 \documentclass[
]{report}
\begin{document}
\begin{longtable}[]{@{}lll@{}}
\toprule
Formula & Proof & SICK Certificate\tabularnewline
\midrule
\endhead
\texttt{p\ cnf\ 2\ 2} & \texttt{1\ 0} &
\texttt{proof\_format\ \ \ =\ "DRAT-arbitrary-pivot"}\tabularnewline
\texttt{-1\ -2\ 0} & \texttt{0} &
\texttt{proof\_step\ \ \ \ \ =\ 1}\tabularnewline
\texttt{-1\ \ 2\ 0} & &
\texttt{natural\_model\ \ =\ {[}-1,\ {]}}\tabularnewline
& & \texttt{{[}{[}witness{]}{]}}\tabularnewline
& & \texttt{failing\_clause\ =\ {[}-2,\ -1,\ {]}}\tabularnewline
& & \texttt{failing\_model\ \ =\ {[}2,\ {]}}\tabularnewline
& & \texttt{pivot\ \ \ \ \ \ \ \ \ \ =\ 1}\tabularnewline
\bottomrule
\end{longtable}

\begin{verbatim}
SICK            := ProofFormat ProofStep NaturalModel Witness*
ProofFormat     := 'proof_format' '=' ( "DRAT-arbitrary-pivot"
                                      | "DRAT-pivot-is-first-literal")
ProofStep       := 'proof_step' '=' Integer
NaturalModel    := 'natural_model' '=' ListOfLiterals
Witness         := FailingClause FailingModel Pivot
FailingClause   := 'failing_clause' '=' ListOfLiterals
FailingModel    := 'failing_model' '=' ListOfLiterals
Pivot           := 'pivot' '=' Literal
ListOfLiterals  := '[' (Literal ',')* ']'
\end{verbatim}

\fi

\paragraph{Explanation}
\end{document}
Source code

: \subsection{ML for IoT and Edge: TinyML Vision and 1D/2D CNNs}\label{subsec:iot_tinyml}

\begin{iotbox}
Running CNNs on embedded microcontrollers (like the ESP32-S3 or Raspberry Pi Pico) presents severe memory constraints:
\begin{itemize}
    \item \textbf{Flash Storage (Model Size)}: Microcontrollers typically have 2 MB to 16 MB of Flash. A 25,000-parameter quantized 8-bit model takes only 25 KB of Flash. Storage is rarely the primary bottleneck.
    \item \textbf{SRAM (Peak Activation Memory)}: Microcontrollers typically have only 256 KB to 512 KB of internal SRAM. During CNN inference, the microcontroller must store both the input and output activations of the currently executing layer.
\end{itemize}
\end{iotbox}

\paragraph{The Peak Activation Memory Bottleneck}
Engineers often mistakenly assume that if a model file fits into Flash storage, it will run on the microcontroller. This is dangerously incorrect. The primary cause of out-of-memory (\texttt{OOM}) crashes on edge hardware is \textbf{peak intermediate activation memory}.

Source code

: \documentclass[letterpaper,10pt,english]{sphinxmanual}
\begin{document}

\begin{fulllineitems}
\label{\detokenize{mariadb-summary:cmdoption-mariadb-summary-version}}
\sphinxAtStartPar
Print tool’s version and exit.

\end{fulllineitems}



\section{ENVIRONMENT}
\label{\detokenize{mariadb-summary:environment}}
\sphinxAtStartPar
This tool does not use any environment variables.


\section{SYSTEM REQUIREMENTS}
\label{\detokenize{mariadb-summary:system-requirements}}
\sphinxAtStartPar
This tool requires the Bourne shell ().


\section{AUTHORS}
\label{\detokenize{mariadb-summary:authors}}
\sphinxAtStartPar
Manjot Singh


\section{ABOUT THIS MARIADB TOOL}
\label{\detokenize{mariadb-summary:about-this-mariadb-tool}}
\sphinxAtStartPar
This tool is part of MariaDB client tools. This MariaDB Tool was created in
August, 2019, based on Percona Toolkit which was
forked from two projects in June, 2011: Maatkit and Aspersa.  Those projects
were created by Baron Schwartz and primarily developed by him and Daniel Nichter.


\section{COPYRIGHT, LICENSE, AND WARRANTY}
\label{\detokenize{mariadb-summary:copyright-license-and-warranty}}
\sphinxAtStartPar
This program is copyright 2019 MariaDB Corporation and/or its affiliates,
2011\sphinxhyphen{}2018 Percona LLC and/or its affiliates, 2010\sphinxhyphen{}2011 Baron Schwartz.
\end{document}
--
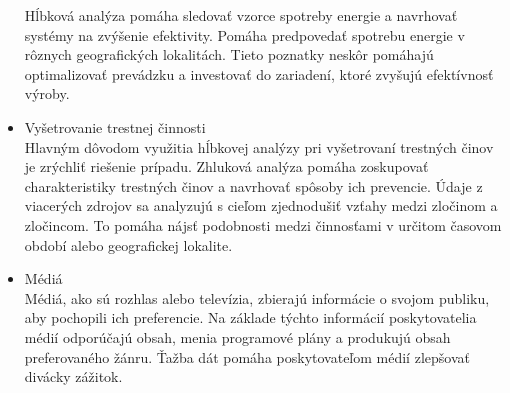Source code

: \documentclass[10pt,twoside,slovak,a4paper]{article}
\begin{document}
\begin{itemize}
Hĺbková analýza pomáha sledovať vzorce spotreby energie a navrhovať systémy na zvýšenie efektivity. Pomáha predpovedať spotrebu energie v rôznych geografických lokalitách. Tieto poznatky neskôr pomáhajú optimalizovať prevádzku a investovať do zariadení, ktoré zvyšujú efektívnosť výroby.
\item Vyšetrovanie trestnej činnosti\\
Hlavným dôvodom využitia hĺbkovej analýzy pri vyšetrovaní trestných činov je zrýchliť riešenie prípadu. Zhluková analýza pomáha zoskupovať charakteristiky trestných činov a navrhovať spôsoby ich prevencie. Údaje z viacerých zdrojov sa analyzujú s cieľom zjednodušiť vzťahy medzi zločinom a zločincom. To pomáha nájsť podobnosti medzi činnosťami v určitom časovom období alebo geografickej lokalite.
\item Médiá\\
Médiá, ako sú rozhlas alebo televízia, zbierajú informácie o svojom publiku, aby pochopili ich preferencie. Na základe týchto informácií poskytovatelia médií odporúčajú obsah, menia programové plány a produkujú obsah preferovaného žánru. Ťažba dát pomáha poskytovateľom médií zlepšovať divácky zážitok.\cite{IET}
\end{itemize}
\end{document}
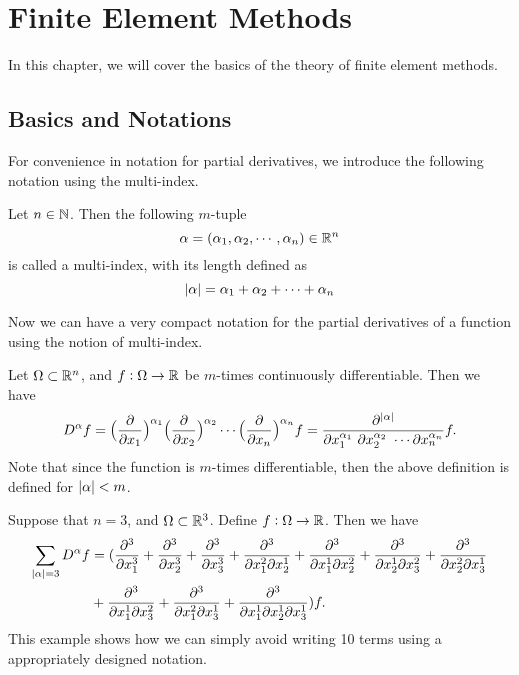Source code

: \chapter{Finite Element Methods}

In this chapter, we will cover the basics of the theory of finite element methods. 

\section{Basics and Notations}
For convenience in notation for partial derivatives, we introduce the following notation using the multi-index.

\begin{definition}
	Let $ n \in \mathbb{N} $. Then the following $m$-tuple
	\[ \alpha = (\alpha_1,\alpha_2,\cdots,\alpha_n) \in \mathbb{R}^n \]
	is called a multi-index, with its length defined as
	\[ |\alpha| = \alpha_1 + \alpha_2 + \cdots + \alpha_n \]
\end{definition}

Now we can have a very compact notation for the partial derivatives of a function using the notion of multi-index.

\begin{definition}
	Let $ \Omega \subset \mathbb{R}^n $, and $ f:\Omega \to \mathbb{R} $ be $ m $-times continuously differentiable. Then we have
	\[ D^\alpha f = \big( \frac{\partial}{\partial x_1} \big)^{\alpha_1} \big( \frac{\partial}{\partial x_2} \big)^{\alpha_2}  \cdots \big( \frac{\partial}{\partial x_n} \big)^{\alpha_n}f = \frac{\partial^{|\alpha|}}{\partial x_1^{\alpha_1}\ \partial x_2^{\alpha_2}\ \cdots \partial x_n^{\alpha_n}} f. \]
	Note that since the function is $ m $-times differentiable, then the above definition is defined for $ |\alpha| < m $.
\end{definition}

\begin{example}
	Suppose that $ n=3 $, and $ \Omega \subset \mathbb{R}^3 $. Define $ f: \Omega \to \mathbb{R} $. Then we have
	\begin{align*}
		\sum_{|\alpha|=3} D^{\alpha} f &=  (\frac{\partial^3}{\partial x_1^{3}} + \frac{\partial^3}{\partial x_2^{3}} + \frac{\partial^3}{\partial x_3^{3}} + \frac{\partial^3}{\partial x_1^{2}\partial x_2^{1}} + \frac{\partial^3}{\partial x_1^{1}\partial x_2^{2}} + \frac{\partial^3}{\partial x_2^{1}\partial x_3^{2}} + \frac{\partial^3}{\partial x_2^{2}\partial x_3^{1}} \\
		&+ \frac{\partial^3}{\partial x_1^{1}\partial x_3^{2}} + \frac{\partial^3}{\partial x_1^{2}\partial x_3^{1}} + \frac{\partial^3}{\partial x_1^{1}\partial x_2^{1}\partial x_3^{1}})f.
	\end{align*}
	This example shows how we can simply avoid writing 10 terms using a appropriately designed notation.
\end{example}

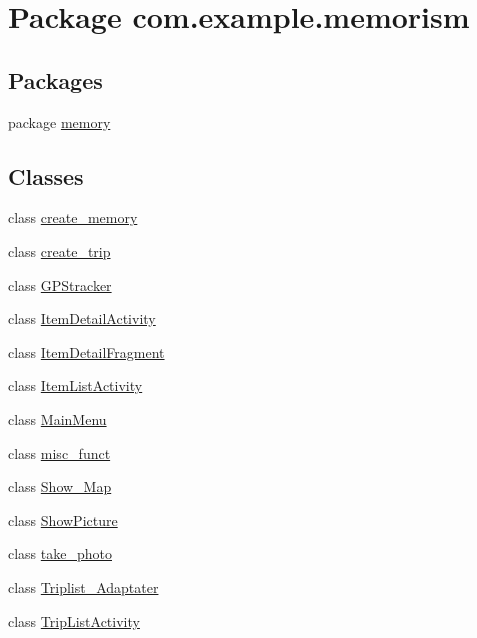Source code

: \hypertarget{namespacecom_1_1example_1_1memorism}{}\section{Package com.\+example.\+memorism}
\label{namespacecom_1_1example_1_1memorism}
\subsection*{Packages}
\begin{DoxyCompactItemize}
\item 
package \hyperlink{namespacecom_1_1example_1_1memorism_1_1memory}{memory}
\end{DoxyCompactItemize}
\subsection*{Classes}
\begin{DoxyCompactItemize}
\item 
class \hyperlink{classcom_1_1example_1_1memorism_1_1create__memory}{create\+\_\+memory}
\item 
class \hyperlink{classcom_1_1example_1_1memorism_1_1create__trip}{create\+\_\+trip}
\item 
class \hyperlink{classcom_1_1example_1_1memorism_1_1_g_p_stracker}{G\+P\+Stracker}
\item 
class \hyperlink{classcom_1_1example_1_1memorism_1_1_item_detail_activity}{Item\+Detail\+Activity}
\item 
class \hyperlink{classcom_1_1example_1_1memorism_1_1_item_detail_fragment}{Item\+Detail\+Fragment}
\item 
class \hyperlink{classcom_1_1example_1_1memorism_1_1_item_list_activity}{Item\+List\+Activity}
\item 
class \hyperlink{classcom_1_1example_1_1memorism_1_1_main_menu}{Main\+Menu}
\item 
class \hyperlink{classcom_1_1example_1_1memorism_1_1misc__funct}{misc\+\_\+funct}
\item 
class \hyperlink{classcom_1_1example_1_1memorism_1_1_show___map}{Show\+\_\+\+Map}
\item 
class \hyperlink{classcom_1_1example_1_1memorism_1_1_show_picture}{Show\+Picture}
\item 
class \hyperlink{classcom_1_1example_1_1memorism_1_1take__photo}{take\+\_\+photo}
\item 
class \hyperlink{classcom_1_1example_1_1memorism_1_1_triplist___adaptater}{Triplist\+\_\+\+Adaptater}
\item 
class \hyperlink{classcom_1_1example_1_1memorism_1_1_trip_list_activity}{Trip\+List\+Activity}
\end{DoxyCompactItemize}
...
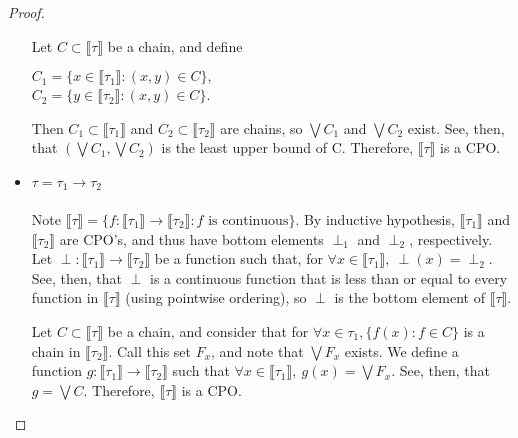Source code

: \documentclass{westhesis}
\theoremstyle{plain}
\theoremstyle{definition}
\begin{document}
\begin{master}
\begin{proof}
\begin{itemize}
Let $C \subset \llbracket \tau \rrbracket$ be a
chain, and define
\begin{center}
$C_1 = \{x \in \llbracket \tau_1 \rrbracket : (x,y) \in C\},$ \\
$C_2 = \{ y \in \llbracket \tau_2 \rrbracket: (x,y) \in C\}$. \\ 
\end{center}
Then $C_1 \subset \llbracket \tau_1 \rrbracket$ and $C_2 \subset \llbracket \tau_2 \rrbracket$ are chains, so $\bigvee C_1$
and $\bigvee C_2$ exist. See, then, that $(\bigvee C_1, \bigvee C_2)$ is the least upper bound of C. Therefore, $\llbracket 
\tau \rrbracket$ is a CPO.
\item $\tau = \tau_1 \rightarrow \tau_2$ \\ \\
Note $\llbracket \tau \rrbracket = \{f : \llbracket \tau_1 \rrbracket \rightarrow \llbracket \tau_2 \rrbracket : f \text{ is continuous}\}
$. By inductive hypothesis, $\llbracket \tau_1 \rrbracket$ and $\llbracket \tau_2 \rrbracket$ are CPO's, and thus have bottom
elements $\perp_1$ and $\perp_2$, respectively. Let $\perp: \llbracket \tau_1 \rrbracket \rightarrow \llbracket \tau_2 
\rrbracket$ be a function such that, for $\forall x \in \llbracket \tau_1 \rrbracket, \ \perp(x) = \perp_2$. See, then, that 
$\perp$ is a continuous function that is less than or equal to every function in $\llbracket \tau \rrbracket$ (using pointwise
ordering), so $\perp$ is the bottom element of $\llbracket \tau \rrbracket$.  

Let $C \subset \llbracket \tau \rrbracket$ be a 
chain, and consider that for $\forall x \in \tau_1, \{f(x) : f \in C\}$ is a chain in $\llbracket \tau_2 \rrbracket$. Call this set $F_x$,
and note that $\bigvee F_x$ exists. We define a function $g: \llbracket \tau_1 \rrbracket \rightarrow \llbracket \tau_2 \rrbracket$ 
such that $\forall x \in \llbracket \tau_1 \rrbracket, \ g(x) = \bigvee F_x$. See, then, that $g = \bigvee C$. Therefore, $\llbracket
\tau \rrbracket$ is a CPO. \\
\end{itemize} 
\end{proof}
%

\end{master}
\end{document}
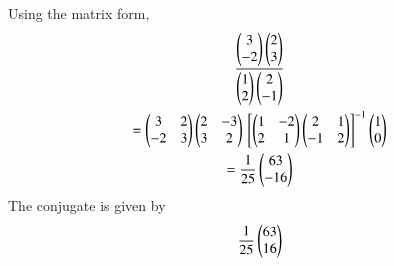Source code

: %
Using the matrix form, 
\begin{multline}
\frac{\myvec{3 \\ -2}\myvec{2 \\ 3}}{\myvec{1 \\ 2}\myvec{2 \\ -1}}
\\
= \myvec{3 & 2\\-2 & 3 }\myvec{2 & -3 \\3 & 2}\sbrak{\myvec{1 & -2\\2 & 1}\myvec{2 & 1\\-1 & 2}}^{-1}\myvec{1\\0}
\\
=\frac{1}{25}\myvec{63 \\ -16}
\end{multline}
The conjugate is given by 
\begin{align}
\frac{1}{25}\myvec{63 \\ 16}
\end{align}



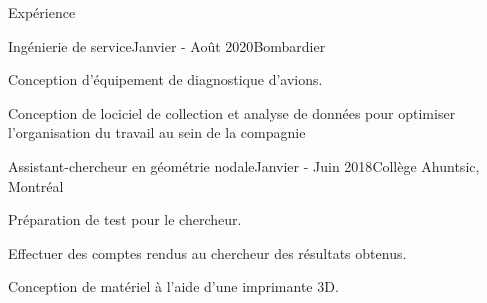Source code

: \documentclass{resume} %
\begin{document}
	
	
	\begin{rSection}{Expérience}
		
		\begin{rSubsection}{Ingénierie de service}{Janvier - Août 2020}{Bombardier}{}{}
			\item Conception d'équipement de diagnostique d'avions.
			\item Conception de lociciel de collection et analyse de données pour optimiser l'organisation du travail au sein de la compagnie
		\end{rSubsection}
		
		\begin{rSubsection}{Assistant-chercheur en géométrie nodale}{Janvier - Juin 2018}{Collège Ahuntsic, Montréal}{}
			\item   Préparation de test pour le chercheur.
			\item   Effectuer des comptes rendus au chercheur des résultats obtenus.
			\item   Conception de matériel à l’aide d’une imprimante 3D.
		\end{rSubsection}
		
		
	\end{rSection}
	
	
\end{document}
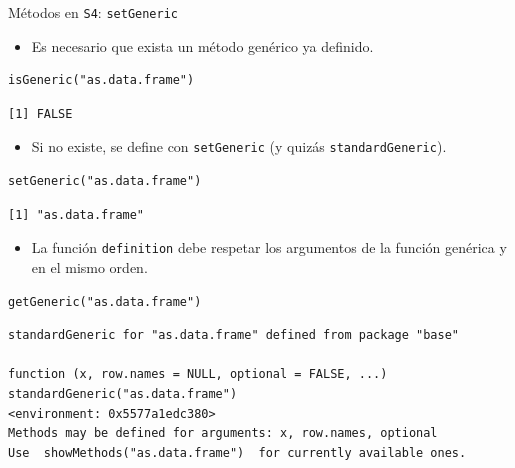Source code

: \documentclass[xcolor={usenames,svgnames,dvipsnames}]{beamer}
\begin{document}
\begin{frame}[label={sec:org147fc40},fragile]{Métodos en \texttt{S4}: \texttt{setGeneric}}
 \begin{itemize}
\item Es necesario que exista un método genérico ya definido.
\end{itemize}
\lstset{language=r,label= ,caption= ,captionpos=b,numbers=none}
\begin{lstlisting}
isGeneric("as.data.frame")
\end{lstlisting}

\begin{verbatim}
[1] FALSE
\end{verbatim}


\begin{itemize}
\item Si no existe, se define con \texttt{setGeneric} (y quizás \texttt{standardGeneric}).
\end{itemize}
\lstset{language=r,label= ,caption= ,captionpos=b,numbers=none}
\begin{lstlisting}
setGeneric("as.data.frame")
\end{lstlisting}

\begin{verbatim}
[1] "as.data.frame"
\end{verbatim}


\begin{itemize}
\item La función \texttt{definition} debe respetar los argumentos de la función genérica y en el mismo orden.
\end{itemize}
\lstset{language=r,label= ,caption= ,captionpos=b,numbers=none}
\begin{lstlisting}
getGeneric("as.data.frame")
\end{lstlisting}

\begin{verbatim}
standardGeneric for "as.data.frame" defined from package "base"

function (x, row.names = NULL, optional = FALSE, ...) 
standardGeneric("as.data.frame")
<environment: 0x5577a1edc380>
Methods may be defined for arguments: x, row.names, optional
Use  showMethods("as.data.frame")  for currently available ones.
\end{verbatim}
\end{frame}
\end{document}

TASK ITEM = Lines with the word "CNNs": tally them across the material and give only the total.

WORKED SOLUTION = 2